Understanding Microsoft Defender Threat Intelligence (Defender TI)

February 15, 2023

Threat intelligence is information on unethical activity that targets a company’s networks, devices, applications, and data that is backed up by evidence. Threat intelligence makes sense conceptually. However, gathering and analyzing the necessary data is much more difficult. It might be overwhelming to consider all the risks that can damage or destroy company information technology. Threat intelligence gathered in the context of an attack may reveal your vulnerabilities, the identity of your attackers, their motives, their capabilities, the potential damage they could do to your information assets, and potential indicators of compromise.

If we need to collect information about recent attack, we used to refer much more websites since all form of IOC can’t be fetched from same ONSIT. Cyber threat intelligence analysts struggle to strike a balance between consuming a wide range of threat information and determining which threat information offers the greatest hazards to their business and/or industry. Instead of concentrating on what helps their company protect themselves—gaining insights about the actors through analysis and correlation—analysts spend a lot of time on data discovery, collecting, and parsing. We should believe that Microsoft is providing a Threat Intelligence platform where all the details are fetched from same website.

Microsoft Defender Threat Intelligence (Defender TI):

When doing threat infrastructure analysis and collecting threat intelligence, it is a platform that streamlines triage, incident response, threat hunting, vulnerability management, and cyber threat intelligence analyst workflows.

Advantage:

By creating a platform called Defender TI that gathers and enriches crucial data sources, displays data in an innovative user interface, and correlates when indicators are linked to articles and vulnerabilities, infrastructure chains together indicators of compromise (IOCs), and allows users to collaborate on investigations with other Defender TI licensed users within their tenant, Microsoft hopes to completely reimagine the analyst workflow.
Having a Threat Analysis & Intelligence Platform that enables precise and rapid analyses of alerting is important since security organizations are acting on an ever-increasing volume of intelligence and alerts within their environment.
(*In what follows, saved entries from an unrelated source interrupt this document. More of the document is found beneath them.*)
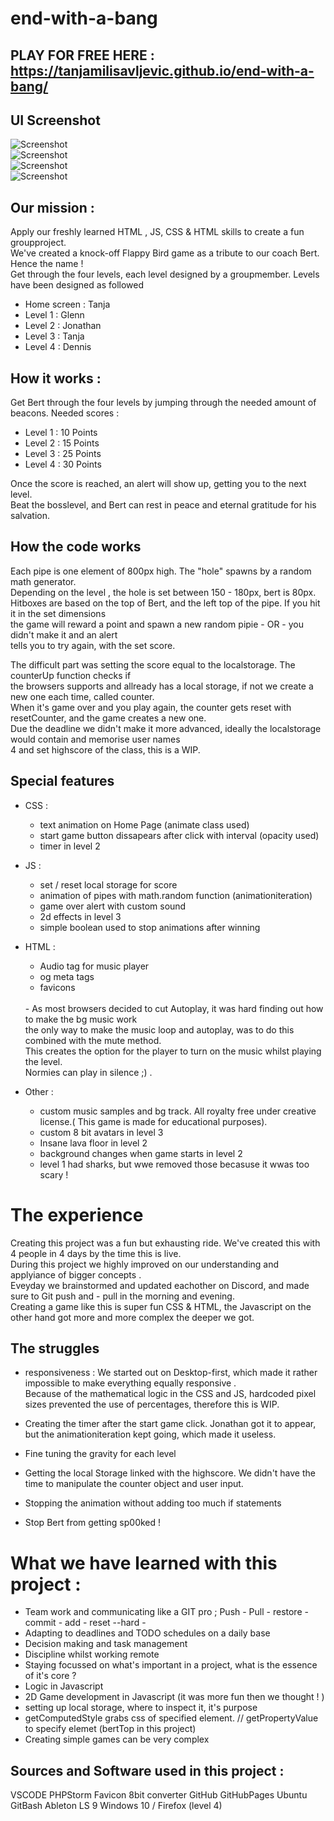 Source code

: # end-with-a-bang
## PLAY FOR FREE HERE : https://tanjamilisavljevic.github.io/end-with-a-bang/
## UI Screenshot 
![Screenshot](https://github.com/tanjamilisavljevic/end-with-a-bang/blob/main/img/screenshotIndex.png)<br>
![Screenshot](https://github.com/tanjamilisavljevic/end-with-a-bang/blob/main/img/screenshotlevel2.png)<br>
![Screenshot](https://github.com/tanjamilisavljevic/end-with-a-bang/blob/main/img/screenshotlvl3.png)<br>
![Screenshot](https://github.com/tanjamilisavljevic/end-with-a-bang/blob/main/img/screenshotlevel4.png)<br>

## Our mission : 
Apply our freshly learned HTML , JS, CSS & HTML skills to create a fun groupproject.<br>
We've created a knock-off Flappy Bird game as a tribute to our coach Bert. Hence the name ! <br>
Get through the four levels, each level designed by a groupmember. Levels have been designed as followed <br>
  - Home screen : Tanja
  - Level 1 : Glenn
  - Level 2 : Jonathan
  - Level 3 : Tanja
  - Level 4 : Dennis
  
  ## How it works : 
  Get Bert through the four levels by jumping through the needed amount of beacons. Needed scores : 
   - Level 1 : 10 Points
   - Level 2 : 15 Points
   - Level 3 : 25 Points 
   - Level 4 : 30 Points 
   
Once the score is reached, an alert will show up, getting you to the next level.<br>
Beat the bosslevel, and Bert can rest in peace and eternal gratitude for his salvation.
 
 ## How the code works
Each pipe is one element of 800px high. The "hole" spawns by a random math generator.<br>
Depending on the level , the hole is set between 150 - 180px, bert is 80px. <br>
Hitboxes are based on the top of Bert, and the left top of the pipe. If you hit it in the set dimensions <br>
the game will reward a point and spawn a new random pipie - OR - you didn't make it and an alert <br>
tells you to try again, with the set score. <br>

The difficult part was setting the score equal to the localstorage. The counterUp function checks if <br>
the browsers supports and allready has a local storage, if not we create a new one each time, called counter. <br>
When it's game over and you play again, the counter gets reset with resetCounter, and the game creates a new one.<br>
Due the deadline we didn't make it more advanced, ideally the localstorage would contain and memorise user names <br>4
and set highscore of the class, this is a WIP. <br>

## Special features 
- CSS : 
  - text animation on Home Page (animate class used)
  - start game button dissapears after click with interval (opacity used) 
  - timer in level 2 

- JS :
  - set / reset local storage for score
  - animation of pipes with math.random function (animationiteration)
  - game over alert with custom sound
  - 2d effects in level 3 
  - simple boolean used to stop animations after winning
  
- HTML : 
  - Audio tag for music player 
  - og meta tags
  - favicons
  <br>
    - As most browsers decided to cut Autoplay, it was hard finding out how to make the bg music work <br>
    the only way to make the music loop and autoplay, was to do this combined with the mute method. <br>
    This creates the option for the player to turn on the music whilst playing the level. <br>
    Normies can play in silence ;) . 
- Other : 
  - custom music samples and bg track. All royalty free under creative license.( This game is made for educational purposes).<br>
  - custom 8 bit avatars in level 3
  - Insane lava floor in level 2
  - background changes when game starts in level 2
  - level 1 had sharks, but wwe removed those becasuse it wwas too scary ! 


# The experience 

Creating this project was a fun but exhausting ride. We've created this with 4 people in 4 days by the time this is live. <br>
During this project we highly improved on our understanding and applyiance of bigger concepts .<br>
Eveyday we brainstormed and updated eachother on Discord, and made sure to Git push and - pull in the morning and evening. <br>
Creating a game like  this is super fun CSS & HTML, the Javascript on the other hand got more and more complex the deeper we got. 
<br>
## The struggles 

- responsiveness : We started out on Desktop-first, which made it rather impossible to make everything equally responsive .<br>
Because of the mathematical logic in the CSS and JS, hardcoded pixel sizes prevented the use of percentages, therefore this is WIP. 

- Creating the timer after the start game click. Jonathan got it to appear, but the animationiteration kept going, which made it useless. <br>

- Fine tuning the gravity for each level

- Getting the local Storage linked with the highscore. We didn't have the time to manipulate the counter object and user input. 

- Stopping the animation without adding too much if statements

- Stop Bert from getting sp00ked  !

# What we have learned with this project : 

- Team work and communicating like a GIT pro ; Push - Pull - restore - commit - add - reset --hard - 
- Adapting to deadlines and TODO schedules on a daily base
- Decision making and task management 
- Discipline whilst working remote 
- Staying focussed on what's important in a project, what is the essence of it's core ? 
- Logic in Javascript
- 2D Game development in Javascript (it was more fun then we thought ! ) 
- setting up local storage, where to inspect it, it's purpose 
- getComputedStyle grabs css of specified element. // getPropertyValue to specify elemet (bertTop in this project)
- Creating simple games can be very complex

## Sources and Software used in this project : 
VSCODE
PHPStorm
Favicon
8bit converter
GitHub
GitHubPages
Ubuntu
GitBash
Ableton LS 9
Windows 10 / Firefox (level 4)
How the infrastructure works?

To expand an investigation, infrastructure chaining makes use of the connections between highly connected datasets. This method, which forms the basis of threat infrastructure analysis, enables companies to discover new connections, classify related attack activities, and substantiate assumptions during incident response.
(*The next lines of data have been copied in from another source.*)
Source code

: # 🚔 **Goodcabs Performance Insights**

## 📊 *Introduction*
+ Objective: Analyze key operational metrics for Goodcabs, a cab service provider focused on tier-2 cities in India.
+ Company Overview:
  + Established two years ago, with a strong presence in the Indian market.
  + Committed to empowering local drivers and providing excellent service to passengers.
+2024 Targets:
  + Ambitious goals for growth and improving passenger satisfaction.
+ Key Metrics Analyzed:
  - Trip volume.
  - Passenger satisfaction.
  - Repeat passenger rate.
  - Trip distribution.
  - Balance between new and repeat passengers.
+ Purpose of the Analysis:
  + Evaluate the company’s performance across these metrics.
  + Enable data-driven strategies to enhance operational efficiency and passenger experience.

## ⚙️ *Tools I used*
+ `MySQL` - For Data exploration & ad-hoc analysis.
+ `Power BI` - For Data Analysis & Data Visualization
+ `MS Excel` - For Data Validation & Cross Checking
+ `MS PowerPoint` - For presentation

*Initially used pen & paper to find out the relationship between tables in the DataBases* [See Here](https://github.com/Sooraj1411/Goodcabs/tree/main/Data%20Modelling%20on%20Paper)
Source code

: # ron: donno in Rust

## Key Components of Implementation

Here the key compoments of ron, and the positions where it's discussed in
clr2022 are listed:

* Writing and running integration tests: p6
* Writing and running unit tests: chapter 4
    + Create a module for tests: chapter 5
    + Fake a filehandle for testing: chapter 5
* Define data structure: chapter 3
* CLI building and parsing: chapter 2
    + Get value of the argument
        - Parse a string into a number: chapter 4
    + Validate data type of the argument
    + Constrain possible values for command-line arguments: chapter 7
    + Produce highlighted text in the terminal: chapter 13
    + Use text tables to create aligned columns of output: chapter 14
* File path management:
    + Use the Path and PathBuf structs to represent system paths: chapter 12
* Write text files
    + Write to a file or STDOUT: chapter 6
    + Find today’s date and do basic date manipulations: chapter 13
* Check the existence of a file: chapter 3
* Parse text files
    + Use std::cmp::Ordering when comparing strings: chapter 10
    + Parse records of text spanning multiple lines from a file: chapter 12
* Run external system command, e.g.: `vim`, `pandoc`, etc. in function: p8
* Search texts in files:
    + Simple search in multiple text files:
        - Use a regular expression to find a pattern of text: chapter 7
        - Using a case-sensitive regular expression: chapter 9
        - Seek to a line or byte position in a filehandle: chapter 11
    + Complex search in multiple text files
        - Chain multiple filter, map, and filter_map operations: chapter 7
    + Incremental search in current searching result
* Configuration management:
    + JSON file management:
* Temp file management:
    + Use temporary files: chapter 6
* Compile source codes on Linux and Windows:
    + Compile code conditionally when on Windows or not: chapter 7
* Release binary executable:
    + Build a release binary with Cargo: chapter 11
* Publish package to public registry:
Attack campaigns use a variety of obfuscation techniques, from straightforward geo-filtering to complex strategies like passive OS fingerprinting.
This might put a stop to any point-in-time investigations. The concept of infrastructure chaining is illustrated in the screenshot above.
We may start with a piece of malware that tries to connect to an IP address using our data enrichment capabilities (possibly a C2).
Perhaps an SSL certificate with a well-known name, such a domain name, was hosted by that IP address.
That domain might be linked to a website with a special tracker embedded in the code, such a NewRelicID or another analytic ID we might have seen previously.
Or possibly the domain may have historically been connected to other infrastructure that may shed light on our investigation.
The key insight is that, while one data item taken out of context may not be particularly helpful, we may begin to piece together a narrative when we notice the natural connection to all this other technical data.

How Microsoft collects all data to one portal?

Microsoft makes it simpler for its community and customers to do infrastructure research by consolidating many data sets into a single platform, Microsoft Defender Threat Intelligence (Defender TI).
Microsoft gathers, processes, and indexes internet data to help users priorities incidents, identify adversaries’ infrastructure linked to actor groups pursuing their organization, and detect and respond to threats.
Microsoft gathers information from the internet via its PDNS sensor network, a global proxy network of virtual users, port scanning, and reliance on other sources for malware and additional Domain Name System (DNS) data.
This internet data is categorized into two distinct groups: traditional and advanced.

Data sets:

Let see what data can be fetched from the Threat Intelligence console:

1-Resolutions:

Passive DNS (PDNS) is a system of record that stores DNS resolution data for a given location, record, and timeframe. Users are able to see which domains resolved to an IP address and vice versa using this historical resolution data set. With this data collection, time-based correlation based on IP or domain overlap is possible. The identification of previously undiscovered or recently established threat actor infrastructure may be made possible using PDNS.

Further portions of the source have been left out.